Dataset entries:
______________________________

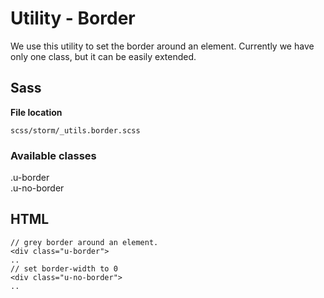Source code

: #  Utility - Border 

We use this utility to set the border around an element. Currently we have only one class, but it can be easily extended.

## Sass

**File location**

``` 
scss/storm/_utils.border.scss
```

### Available classes

.u-border  
.u-no-border 

## HTML

``` 
// grey border around an element.
<div class="u-border">
..
// set border-width to 0
<div class="u-no-border">
..

```
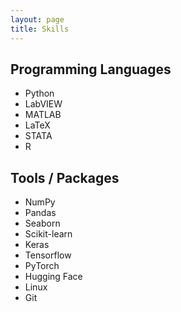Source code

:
 ```yaml
---
layout: page
title: Skills
---
```


## Programming Languages
- Python
- LabVIEW
- MATLAB
- LaTeX
- STATA
- R

## Tools / Packages
- NumPy
- Pandas 
- Seaborn
- Scikit-learn
- Keras
- Tensorflow
- PyTorch
- Hugging Face
- Linux
- Git
  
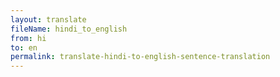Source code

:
 ```yaml
--- 
layout: translate 
fileName: hindi_to_english
from: hi
to: en 
permalink: translate-hindi-to-english-sentence-translation
---
```

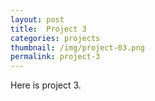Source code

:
 ```yaml
---
layout: post
title:  Project 3
categories: projects
thumbnail: /img/project-03.png
permalink: project-3
---
```


Here is project 3.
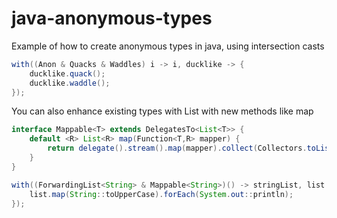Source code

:# java-anonymous-types
Example of how to create anonymous types in java, using intersection casts

```java 
with((Anon & Quacks & Waddles) i -> i, ducklike -> {
    ducklike.quack();
    ducklike.waddle();
});
```

You can also enhance existing types with List with new methods like map
```java
interface Mappable<T> extends DelegatesTo<List<T>> {
    default <R> List<R> map(Function<T,R> mapper) {
        return delegate().stream().map(mapper).collect(Collectors.toList());
    }
}

with((ForwardingList<String> & Mappable<String>)() -> stringList, list -> {
    list.map(String::toUpperCase).forEach(System.out::println);
});
```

______________________________

Only lines with the word "layout" are needed. Copy them from the preceding records.

* _RESULT_
layout: page
layout: translate 
layout: post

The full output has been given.